Source data:

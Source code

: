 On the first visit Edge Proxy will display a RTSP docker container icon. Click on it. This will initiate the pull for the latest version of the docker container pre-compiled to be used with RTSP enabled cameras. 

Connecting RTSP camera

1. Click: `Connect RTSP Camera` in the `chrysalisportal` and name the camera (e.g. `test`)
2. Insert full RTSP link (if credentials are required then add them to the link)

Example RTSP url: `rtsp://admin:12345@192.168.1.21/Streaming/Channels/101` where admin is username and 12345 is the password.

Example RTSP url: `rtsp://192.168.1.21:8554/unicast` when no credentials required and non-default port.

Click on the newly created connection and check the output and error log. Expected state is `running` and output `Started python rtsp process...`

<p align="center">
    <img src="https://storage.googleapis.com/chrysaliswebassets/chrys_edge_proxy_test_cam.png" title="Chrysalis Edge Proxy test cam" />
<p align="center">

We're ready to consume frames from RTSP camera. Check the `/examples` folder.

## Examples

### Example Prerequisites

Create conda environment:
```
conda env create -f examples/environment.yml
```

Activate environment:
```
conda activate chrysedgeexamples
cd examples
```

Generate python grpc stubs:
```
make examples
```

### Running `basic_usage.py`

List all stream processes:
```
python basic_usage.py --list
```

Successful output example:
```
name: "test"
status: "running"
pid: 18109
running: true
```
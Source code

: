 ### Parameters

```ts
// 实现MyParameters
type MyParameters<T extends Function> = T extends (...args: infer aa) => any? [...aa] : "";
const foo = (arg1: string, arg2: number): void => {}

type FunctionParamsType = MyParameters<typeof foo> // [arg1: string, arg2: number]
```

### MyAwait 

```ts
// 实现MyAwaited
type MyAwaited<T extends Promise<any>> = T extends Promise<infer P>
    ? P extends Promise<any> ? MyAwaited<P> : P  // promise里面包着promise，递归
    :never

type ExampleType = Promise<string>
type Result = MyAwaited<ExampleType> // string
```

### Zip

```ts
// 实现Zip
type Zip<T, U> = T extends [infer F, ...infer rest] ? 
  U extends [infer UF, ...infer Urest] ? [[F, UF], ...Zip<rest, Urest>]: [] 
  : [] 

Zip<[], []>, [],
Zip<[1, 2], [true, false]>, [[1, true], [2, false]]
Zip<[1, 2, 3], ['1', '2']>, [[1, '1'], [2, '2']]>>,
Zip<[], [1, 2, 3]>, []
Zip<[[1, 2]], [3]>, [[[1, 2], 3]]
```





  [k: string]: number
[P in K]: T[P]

» **Task brief**:
Where a line in the records above contains the word "true", copy that line.

» **Finished task**:
running: true
Zip<[1, 2], [true, false]>, [[1, true], [2, false]]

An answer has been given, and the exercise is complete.